[[ Record set open ]]

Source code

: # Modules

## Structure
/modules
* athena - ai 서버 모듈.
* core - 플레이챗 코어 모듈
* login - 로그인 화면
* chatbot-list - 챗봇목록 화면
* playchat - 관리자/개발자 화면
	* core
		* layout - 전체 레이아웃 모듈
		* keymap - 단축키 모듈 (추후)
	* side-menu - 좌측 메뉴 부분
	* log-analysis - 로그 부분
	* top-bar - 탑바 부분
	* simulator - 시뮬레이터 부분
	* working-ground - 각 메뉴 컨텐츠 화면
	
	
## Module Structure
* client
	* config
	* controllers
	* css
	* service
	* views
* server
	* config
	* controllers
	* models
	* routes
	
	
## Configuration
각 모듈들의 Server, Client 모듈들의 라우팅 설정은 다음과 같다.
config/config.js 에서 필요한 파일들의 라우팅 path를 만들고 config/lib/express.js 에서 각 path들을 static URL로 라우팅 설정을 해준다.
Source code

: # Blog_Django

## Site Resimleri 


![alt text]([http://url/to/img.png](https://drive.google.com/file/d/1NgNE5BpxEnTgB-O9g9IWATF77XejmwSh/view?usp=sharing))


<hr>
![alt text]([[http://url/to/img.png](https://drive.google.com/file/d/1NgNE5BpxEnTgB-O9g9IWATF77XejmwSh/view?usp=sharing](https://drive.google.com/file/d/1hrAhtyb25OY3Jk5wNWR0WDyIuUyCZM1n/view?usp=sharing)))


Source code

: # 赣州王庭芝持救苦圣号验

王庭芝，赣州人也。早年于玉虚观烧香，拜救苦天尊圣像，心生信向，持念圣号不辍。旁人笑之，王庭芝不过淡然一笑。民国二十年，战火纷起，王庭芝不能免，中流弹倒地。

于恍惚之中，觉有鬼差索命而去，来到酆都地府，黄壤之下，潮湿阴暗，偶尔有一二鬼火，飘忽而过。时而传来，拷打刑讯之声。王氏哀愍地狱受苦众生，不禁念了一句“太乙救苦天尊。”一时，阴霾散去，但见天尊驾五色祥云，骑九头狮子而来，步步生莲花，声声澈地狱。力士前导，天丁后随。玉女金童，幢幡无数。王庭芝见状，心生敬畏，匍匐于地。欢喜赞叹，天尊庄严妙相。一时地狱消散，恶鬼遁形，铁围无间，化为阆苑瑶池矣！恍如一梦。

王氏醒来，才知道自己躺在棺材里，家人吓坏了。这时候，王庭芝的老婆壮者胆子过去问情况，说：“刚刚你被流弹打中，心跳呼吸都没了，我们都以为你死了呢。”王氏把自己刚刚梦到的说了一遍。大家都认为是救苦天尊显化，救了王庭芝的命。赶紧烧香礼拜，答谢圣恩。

[[ Record set closed ]]

How to complete this task →
Extract from the records above the lines from the one containing "## Structure" to the one containing "각 모듈들의 Server, Client 모듈들의 라우팅 설정은 다음과 같다.", both lines included, exactly as they appear and with nothing else.

Exercise response →
## Structure
/modules
* athena - ai 서버 모듈.
* core - 플레이챗 코어 모듈
* login - 로그인 화면
* chatbot-list - 챗봇목록 화면
* playchat - 관리자/개발자 화면
	* core
		* layout - 전체 레이아웃 모듈
		* keymap - 단축키 모듈 (추후)
	* side-menu - 좌측 메뉴 부분
	* log-analysis - 로그 부분
	* top-bar - 탑바 부분
	* simulator - 시뮬레이터 부분
	* working-ground - 각 메뉴 컨텐츠 화면
	
	
## Module Structure
* client
	* config
	* controllers
	* css
	* service
	* views
* server
	* config
	* controllers
	* models
	* routes
	
	
## Configuration
각 모듈들의 Server, Client 모듈들의 라우팅 설정은 다음과 같다.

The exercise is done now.